Dr. Wolf-Dietrich Deckert†
Leitsatz
Normenkette
§ 15 Abs. 1, 3 WEG, § 43 Abs. 1, 4 WEG, § 1004 BGB, § 27 FGG, § 551 Nr. 5 ZPO
Kommentar
1. Die Bezeichnung eines Raumeigentums in der Teilungserklärung als Wohnung stellt eine Zweckbestimmung mit Vereinbarungscharakter dar; sie verbietet eine Nutzung zu einem anderen Zweck, der die restlichen Eigentümer mehr stört oder beeinträchtigt, als eine Nutzung als Wohnung.
2. Sieht die Gemeinschaftsordnung vor, dass die Nutzung einer Wohnung zu gewerblichen Zwecken der Zustimmung des Verwalters bedarf, dann unterliegt eine solche erteilte Zustimmung gleichwohl einer Kontrolle durch die Wohnungseigentümer ebenso wie einer Überprüfung durch das Gericht. Sofern die Nutzung mehr stört oder beeinträchtigt, als eine zweckbestimmungsgemäße Wohnungsnutzung, ist sie trotz Genehmigung durch den Verwalter unzulässig und kann untersagt werden.
3. Ist durch Vereinbarung oder durch Eigentümerbeschluss bestimmt, dass vor Antragstellung beim Wohnungseigentumsgericht die Wohnungseigentümerversammlung anzurufen ist, muss als Zulässigkeitsvoraussetzung für einen Antrag nach § 43 Abs. 1 WEG vorab ein solchermaßen geregeltes Vorschaltverfahren durchgeführt werden. Es kann ausnahmsweise dann unterbleiben, wenn die Wohnungseigentümer bereits aus anderem Anlass wiederholt mit der Sache befasst waren und keine Lösung des Problems erreicht werden konnte.
4. Wurden nicht alle materiell beteiligten Wohnungseigentümer auch formell am WE-Verfahren beteiligt, so führt dies zwingend zur Aufhebung der Beschwerdeentscheidung und zur Zurückverweisung der Sache an das LG.
Link zur Entscheidung
( BayObLG, Beschluss vom 30.01.1991, BReg 2 Z 156/90)

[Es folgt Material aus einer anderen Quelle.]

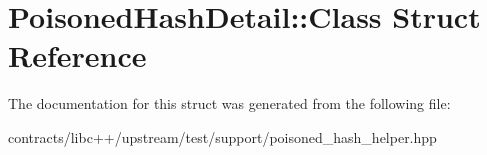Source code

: \hypertarget{struct_poisoned_hash_detail_1_1_class}{}\section{Poisoned\+Hash\+Detail\+:\+:Class Struct Reference}
\label{struct_poisoned_hash_detail_1_1_class}


The documentation for this struct was generated from the following file\+:\begin{DoxyCompactItemize}
\item 
contracts/libc++/upstream/test/support/poisoned\+\_\+hash\+\_\+helper.\+hpp\end{DoxyCompactItemize}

zu Gruppe 5: Rechte und Pflichten der Miteigentümer
Anmerkung:
Im vorliegenden Fall war in der Gemeinschaftsverordnung vereinbart, dass die Ausübung eines Berufes oder Gewerbes in der Wohnung nur mit Zustimmung des Hausverwalters zulässig sei, die widerruflich und unter Auflagen erteilt und nur aus wichtigem Grund verweigert werden könne. Weiterhin sei jeder Wohnungseigentümer verpflichtet, vor Anrufung des Wohnungseigentumsgerichts die Vermittlung der Wohnungseigentümerversammlung in Anspruch zu nehmen. Mit dieser Entscheidung dürfte eine solche - oftmals vereinbarte - Verwaltergenehmigungsklausel keine wesentliche rechtliche Bedeutung mehr besitzen, wenn eine solchermaßen erteilte Genehmigung gleichwohl und nachträglich der Kontrolle durch die Eigentümer und auch der Überprüfung durch das Gericht überantwortet bleibt. Eine solche vereinbarte Verwalterzustimmung käme dann nur einer rechtlich bedeutungslosen Meinungsäußerung des Verwalters gleich und würde für den die Genehmigung ersuchenden Eigentümer keinerlei Verbindlichkeit oder Vertrauenswirkung erzeugen. Solche Vereinbarungen sollten dann gänzlich entfallen, da andernfalls ein genehmigender Verwalter in etwaige Investitionskostenschadensersatzhaftung von betreffender Eigentümerseite genommen werden könnte, wenn nachträglich Gemeinschaft oder Gericht solchen Zweckänderungen widersprechen. Änderungswilligen Eigentümern sei deshalb angeraten, sich nicht (mehr) ausschließlich auf etwaige Verwaltergenehmigungen zu verlassen und sich gleich um Eigentümerbeschlussgenehmigung zu bemühen.